Through autopsy study, we found that when c-arm fluoroscopy was used during the operation, the screws cutout from the anterior upper and posterior upper part were easily covered by the maximum circumference of the femoral head due to the special fluoroscopy position(Figure 2c, 2d, 2e, 2f). Because the screw requires parallel femoral neck inserting, the femoral neck has a forward Angle, and the inverted triangle screw placement technology is widely used [22], the odd of femoral head cutout from the anterior upper is the biggest. These causes make the anterior upper part of the femoral head a high-risk area for screw cutout. If intraoperative CT data can be obtained, the screw cutout can be effectively avoided, but this is not possible in most medical institutions and it also increases the cost of treatment and increases the risk of radiation. Therefore, to solve this problem, we adopted intraoperative frog lateral view to verify whether the screw was cutout from the anterior upper༈Figure 3a༉. Through the test, when the affected hip is in the frog lateral view, the hip joint is extremely extended and rotated, so that the anterior upper area is parallel to the direction of the rays, and any cutout part will not be covered༈Figure 3b, 3c༉. In this study, none of the 41 patients who underwent intraoperative frog lateral view verification had the anterior upper screw cutout. It can successfully reduce the risk of cutout, lower the cost of treatment and avoid excessive fluoroscopy.
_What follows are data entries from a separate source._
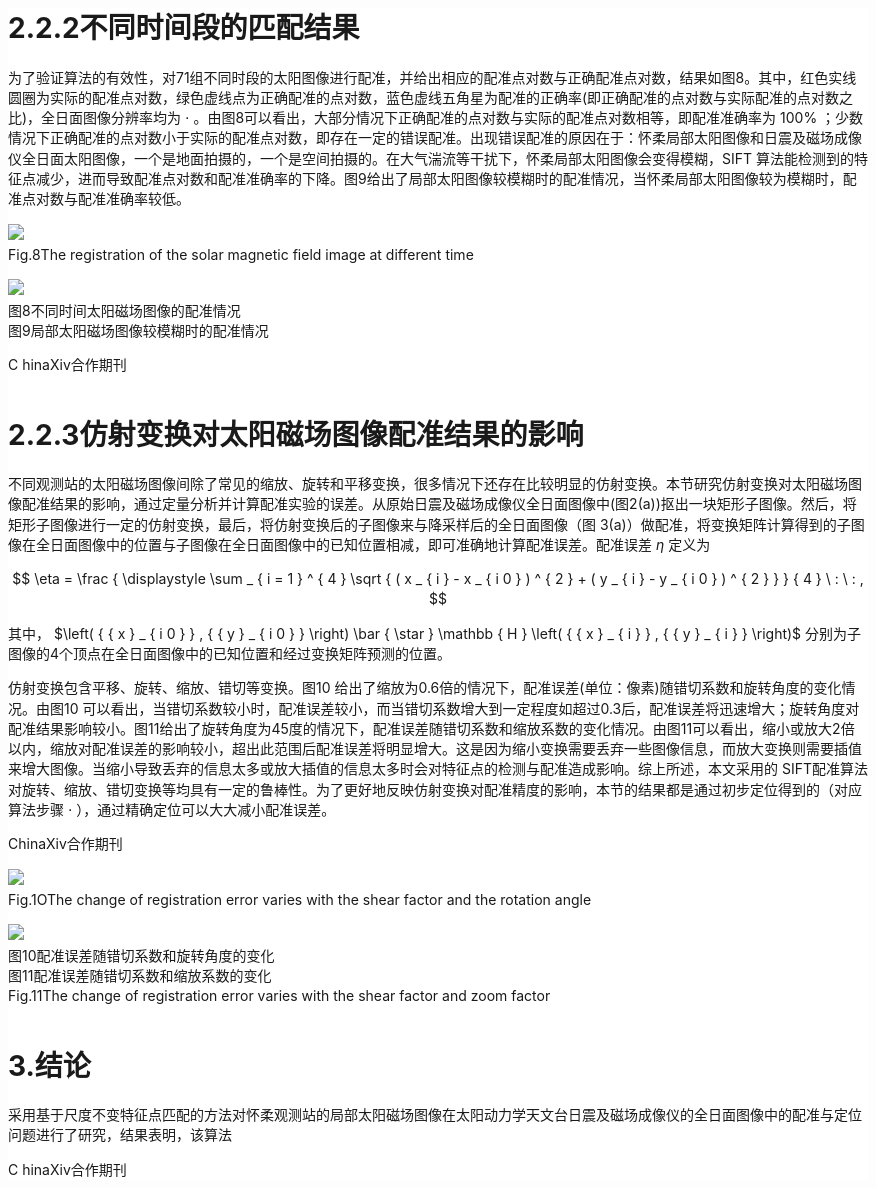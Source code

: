 # 2.2.2不同时间段的匹配结果

为了验证算法的有效性，对71组不同时段的太阳图像进行配准，并给出相应的配准点对数与正确配准点对数，结果如图8。其中，红色实线圆圈为实际的配准点对数，绿色虚线点为正确配准的点对数，蓝色虚线五角星为配准的正确率(即正确配准的点对数与实际配准的点对数之比)，全日面图像分辨率均为 $\cdot$ 。由图8可以看出，大部分情况下正确配准的点对数与实际的配准点对数相等，即配准准确率为 $100 \%$ ；少数情况下正确配准的点对数小于实际的配准点对数，即存在一定的错误配准。出现错误配准的原因在于：怀柔局部太阳图像和日震及磁场成像仪全日面太阳图像，一个是地面拍摄的，一个是空间拍摄的。在大气湍流等干扰下，怀柔局部太阳图像会变得模糊，SIFT 算法能检测到的特征点减少，进而导致配准点对数和配准准确率的下降。图9给出了局部太阳图像较模糊时的配准情况，当怀柔局部太阳图像较为模糊时，配准点对数与配准准确率较低。

![](images/7b28b3345844337a35f4796a8c1eb614f94d46695ad4db8e3ef6c68b4a136064.jpg)  
Fig.8The registration of the solar magnetic field image at different time

![](images/e91ff6b3b8d10ebc595209dca4d7ae63655d3d07a5b5620398b4e89c994f90b8.jpg)  
图8不同时间太阳磁场图像的配准情况  
图9局部太阳磁场图像较模糊时的配准情况

C hinaXiv合作期刊

# 2.2.3仿射变换对太阳磁场图像配准结果的影响

不同观测站的太阳磁场图像间除了常见的缩放、旋转和平移变换，很多情况下还存在比较明显的仿射变换。本节研究仿射变换对太阳磁场图像配准结果的影响，通过定量分析并计算配准实验的误差。从原始日震及磁场成像仪全日面图像中(图2(a))抠出一块矩形子图像。然后，将矩形子图像进行一定的仿射变换，最后，将仿射变换后的子图像来与降采样后的全日面图像（图 3(a)）做配准，将变换矩阵计算得到的子图像在全日面图像中的位置与子图像在全日面图像中的已知位置相减，即可准确地计算配准误差。配准误差 $\eta$ 定义为

$$
\eta = \frac { \displaystyle \sum _ { i = 1 } ^ { 4 } \sqrt { ( x _ { i } - x _ { i 0 } ) ^ { 2 } + ( y _ { i } - y _ { i 0 } ) ^ { 2 } } } { 4 } \ : \ : ,
$$

其中， $\left( { { x } _ { i 0 } } , { { y } _ { i 0 } } \right) \bar { \star } \mathbb { H } \left( { { x } _ { i } } , { { y } _ { i } } \right)$ 分别为子图像的4个顶点在全日面图像中的已知位置和经过变换矩阵预测的位置。

仿射变换包含平移、旋转、缩放、错切等变换。图10 给出了缩放为0.6倍的情况下，配准误差(单位：像素)随错切系数和旋转角度的变化情况。由图10 可以看出，当错切系数较小时，配准误差较小，而当错切系数增大到一定程度如超过0.3后，配准误差将迅速增大；旋转角度对配准结果影响较小。图11给出了旋转角度为45度的情况下，配准误差随错切系数和缩放系数的变化情况。由图11可以看出，缩小或放大2倍以内，缩放对配准误差的影响较小，超出此范围后配准误差将明显增大。这是因为缩小变换需要丢弃一些图像信息，而放大变换则需要插值来增大图像。当缩小导致丢弃的信息太多或放大插值的信息太多时会对特征点的检测与配准造成影响。综上所述，本文采用的 SIFT配准算法对旋转、缩放、错切变换等均具有一定的鲁棒性。为了更好地反映仿射变换对配准精度的影响，本节的结果都是通过初步定位得到的（对应算法步骤 $\cdot$ ），通过精确定位可以大大减小配准误差。

ChinaXiv合作期刊

![](images/ee56aaf5676d40512baa8198d719fe8a5f07ac065e0dbccb0d8ab51b347b8e4b.jpg)  
Fig.1OThe change of registration error varies with the shear factor and the rotation angle

![](images/4bde3c0397f630ce9910b8ecbfe4acd55ac6a97696c8b19f50a0ade6f2e31c4d.jpg)  
图10配准误差随错切系数和旋转角度的变化  
图11配准误差随错切系数和缩放系数的变化  
Fig.11The change of registration error varies with the shear factor and zoom factor

# 3.结论

采用基于尺度不变特征点匹配的方法对怀柔观测站的局部太阳磁场图像在太阳动力学天文台日震及磁场成像仪的全日面图像中的配准与定位问题进行了研究，结果表明，该算法

C hinaXiv合作期刊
If intraoperative frog lateral view is not performed, even in the positive and lateral position of the femoral neck after the conventional fluoroscopy, the screw cutout cannot be effectively detected. First of all, after out of the state of anesthesia, the patient can not cooperate with the lateral perspective fluoroscopy mostly because of pain. Secondly, even if some patients are able to cooperate, they could not fully abduct and rotate the hip joint as fully as the frog lateral view during the operation. The upper anterior cutout is still easy to be covered by the maximum circumferential diameter, which is also the main reason why the positive lateral X-ray cannot effectively prompt the incision in this study. In addition, intraoperative frog lateral view examination before the patient leaves the traction bed more conducive to correct screw cutout. If the patient leaves the traction bed, even if the screw is found to cutout the femoral head after the frog position examination, it is difficult to find the position of the screw from the original skin incision due to the change of the traction position. Usually need to increase the incision and adjust, but this will increase the trauma and prolong the operation time. During the operation, the frog lateral view fluoroscopy examination was performed on the traction bed. If the screw is cutout, the lower limbs are directly restored to the previous position for traction, and the screw cap can be easily found through the previous skin incision, avoiding the expansion of the incision.
At present, there are some research problems shown in this paper as follows:
1. In this study, although the use of the frog lateral view can reduce the risk of screw cutting out of the anterior and upper femoral head area, the screw still has a low probability of cutting out from other positions, so cutting out cannot be completely avoided; 2. In this study, the prognosis and outcome of patients with screw cutout were not further followed up. The consequences of screw cutout at different locations should be further studied; 3. More precisely designed experimental studies, larger sample sizes and long-term follow-up are needed to verify this point.